* [Dataset records]:
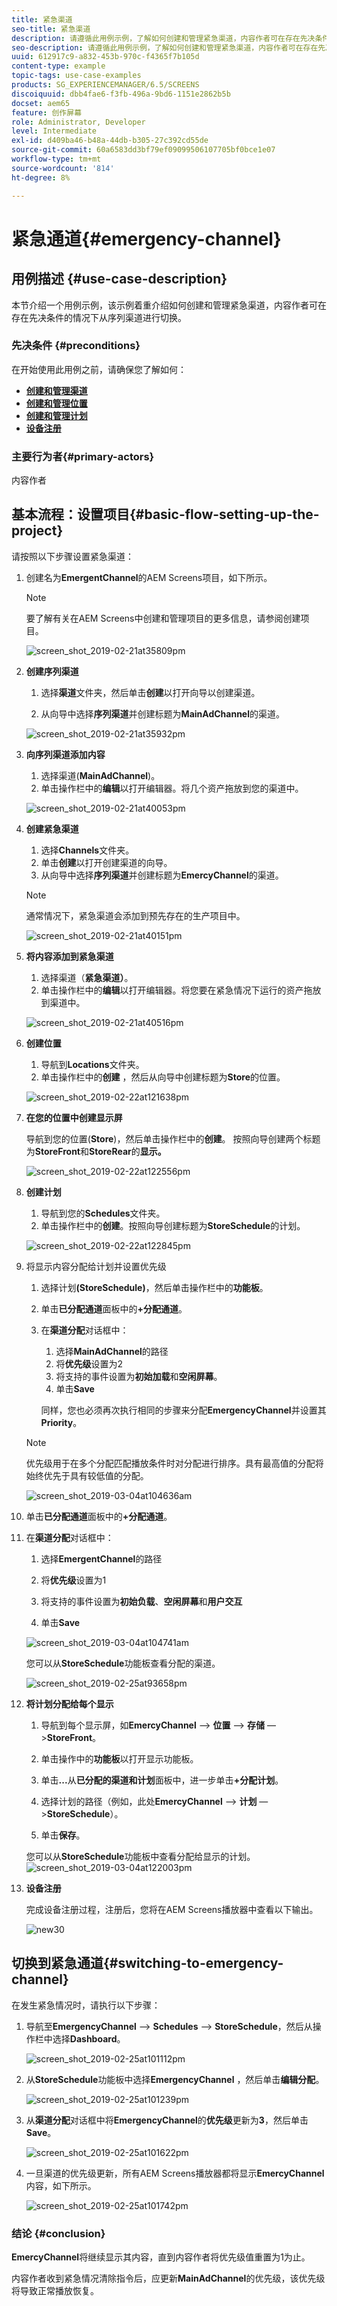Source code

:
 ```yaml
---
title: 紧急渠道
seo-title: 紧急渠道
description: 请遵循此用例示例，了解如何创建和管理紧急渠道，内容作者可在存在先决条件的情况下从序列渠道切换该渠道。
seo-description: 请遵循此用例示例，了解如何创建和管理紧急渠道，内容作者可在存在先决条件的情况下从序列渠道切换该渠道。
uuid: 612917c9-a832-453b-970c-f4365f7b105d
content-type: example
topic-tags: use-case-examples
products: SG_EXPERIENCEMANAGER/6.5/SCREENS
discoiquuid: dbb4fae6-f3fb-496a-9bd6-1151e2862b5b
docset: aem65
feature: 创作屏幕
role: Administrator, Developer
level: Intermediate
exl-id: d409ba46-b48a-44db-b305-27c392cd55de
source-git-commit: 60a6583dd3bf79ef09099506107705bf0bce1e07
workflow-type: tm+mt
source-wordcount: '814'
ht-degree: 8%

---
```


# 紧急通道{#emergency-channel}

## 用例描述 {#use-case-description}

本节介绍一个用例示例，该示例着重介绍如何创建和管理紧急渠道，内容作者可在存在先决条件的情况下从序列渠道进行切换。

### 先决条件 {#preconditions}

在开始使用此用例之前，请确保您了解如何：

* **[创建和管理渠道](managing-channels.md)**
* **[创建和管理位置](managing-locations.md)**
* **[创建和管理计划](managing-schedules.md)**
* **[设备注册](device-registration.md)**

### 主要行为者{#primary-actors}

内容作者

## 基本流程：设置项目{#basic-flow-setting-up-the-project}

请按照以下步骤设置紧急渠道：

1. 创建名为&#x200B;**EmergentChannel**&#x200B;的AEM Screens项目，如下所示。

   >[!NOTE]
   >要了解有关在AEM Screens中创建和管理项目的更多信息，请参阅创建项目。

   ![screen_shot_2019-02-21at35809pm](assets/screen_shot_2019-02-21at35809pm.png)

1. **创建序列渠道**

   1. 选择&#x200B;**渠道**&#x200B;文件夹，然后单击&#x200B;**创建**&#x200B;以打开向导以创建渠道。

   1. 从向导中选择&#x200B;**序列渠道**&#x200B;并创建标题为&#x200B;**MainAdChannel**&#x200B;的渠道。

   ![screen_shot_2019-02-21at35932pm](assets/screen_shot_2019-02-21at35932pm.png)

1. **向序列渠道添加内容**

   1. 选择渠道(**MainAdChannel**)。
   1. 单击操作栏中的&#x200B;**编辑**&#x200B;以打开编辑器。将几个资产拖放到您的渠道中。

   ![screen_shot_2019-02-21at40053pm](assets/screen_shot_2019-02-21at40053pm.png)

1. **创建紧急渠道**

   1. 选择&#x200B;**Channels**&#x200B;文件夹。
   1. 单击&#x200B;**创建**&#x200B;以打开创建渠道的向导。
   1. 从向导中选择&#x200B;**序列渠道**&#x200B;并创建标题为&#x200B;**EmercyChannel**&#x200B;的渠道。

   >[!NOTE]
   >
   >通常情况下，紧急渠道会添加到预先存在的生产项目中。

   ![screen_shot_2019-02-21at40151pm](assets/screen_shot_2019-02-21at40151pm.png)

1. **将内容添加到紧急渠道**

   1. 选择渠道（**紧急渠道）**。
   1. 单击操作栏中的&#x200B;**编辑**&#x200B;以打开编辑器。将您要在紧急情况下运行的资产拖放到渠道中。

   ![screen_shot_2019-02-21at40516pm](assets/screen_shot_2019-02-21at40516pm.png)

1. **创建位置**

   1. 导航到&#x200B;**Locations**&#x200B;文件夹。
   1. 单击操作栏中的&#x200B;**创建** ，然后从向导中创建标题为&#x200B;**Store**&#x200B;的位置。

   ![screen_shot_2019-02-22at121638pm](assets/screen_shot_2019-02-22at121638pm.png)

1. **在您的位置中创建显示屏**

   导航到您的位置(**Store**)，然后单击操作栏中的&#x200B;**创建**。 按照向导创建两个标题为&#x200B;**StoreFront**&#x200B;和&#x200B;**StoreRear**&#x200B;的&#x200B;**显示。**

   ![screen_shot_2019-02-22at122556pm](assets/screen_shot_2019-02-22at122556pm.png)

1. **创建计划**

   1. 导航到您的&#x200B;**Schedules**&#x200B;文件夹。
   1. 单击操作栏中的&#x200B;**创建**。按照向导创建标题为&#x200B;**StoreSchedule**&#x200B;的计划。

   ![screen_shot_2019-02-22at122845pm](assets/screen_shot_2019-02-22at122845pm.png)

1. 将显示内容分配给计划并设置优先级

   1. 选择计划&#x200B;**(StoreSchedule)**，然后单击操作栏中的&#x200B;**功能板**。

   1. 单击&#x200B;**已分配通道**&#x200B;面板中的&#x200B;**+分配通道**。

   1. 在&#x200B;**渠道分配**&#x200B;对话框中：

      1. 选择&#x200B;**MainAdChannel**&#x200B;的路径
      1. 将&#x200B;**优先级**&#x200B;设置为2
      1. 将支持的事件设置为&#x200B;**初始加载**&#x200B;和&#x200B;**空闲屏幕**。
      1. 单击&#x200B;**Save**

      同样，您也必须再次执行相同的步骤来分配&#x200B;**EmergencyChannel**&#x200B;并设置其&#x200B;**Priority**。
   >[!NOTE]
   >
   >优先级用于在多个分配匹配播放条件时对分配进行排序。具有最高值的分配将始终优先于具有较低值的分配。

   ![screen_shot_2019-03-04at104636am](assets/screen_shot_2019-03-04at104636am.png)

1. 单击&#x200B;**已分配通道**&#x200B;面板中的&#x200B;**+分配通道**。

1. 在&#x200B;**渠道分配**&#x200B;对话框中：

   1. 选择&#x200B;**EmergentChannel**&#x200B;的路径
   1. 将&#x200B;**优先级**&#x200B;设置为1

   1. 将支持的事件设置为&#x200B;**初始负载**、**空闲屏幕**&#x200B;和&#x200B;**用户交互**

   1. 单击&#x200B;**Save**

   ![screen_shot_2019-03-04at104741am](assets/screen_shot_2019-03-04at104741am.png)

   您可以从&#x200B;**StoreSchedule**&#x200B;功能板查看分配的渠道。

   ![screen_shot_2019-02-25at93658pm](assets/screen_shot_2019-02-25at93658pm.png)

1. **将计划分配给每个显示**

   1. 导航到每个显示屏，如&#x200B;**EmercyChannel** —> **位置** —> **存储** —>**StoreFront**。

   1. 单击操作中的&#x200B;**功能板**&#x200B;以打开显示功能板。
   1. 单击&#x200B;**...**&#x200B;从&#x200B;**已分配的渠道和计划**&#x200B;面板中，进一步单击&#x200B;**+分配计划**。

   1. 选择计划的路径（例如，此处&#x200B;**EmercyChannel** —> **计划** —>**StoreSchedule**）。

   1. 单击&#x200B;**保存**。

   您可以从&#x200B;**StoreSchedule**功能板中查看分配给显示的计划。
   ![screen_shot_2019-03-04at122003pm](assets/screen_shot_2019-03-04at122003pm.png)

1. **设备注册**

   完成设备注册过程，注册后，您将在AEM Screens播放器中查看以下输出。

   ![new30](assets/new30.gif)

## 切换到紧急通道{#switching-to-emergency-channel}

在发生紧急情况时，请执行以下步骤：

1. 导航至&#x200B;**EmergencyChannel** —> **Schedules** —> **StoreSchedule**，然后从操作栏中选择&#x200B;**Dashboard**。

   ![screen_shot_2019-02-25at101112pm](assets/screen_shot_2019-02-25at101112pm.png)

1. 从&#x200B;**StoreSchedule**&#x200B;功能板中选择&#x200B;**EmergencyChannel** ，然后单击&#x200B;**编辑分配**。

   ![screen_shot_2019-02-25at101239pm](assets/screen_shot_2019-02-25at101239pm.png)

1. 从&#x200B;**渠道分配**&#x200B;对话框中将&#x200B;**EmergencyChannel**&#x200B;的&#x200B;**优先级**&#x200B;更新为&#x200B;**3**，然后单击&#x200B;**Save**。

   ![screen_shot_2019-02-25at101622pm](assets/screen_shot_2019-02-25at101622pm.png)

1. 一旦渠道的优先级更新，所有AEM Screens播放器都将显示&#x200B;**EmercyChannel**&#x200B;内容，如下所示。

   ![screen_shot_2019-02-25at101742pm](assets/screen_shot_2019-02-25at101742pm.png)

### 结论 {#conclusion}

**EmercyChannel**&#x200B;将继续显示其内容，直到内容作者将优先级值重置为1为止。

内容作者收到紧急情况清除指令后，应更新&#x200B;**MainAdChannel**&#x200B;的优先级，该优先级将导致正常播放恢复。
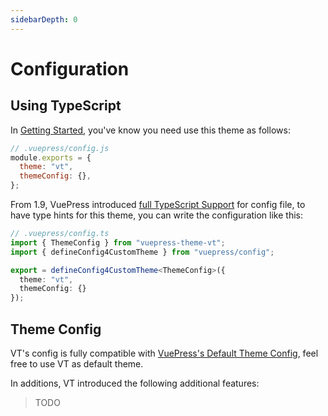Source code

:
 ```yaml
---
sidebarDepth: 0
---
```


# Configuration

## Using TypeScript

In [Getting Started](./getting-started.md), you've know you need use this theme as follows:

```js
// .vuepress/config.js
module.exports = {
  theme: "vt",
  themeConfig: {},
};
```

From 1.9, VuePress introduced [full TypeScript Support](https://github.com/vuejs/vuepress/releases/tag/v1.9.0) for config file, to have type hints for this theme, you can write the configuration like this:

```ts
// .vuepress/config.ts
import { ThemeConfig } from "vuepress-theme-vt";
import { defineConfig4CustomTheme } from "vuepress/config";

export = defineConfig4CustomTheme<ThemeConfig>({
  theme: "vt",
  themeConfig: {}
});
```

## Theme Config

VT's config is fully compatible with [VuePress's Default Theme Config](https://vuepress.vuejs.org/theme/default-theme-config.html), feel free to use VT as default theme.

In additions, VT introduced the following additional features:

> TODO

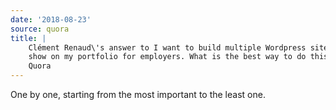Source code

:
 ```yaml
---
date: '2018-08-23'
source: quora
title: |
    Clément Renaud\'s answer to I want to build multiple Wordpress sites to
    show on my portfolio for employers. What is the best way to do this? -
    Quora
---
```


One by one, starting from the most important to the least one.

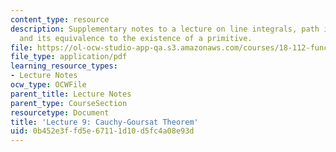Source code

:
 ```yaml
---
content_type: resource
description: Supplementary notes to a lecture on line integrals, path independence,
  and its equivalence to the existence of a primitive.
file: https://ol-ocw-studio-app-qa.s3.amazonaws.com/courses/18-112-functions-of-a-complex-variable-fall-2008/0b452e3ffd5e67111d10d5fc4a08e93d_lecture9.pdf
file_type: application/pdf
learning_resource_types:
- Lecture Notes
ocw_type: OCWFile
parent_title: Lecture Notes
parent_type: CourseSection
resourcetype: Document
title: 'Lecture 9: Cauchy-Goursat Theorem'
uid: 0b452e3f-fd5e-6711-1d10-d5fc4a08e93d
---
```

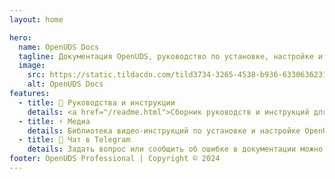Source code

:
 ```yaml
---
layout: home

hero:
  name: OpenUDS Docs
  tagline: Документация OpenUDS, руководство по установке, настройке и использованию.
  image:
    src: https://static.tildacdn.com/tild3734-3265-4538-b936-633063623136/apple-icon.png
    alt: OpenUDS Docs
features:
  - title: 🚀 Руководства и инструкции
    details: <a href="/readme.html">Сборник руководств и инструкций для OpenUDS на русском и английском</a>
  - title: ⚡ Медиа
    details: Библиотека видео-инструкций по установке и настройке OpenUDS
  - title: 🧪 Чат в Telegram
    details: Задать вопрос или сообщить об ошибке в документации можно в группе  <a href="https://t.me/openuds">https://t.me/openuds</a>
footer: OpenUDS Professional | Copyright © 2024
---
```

* [Problem]: Determine the number of lines above that include the word "然后单击操作栏中的"; the reply is that number only.

* [Answer section]: 2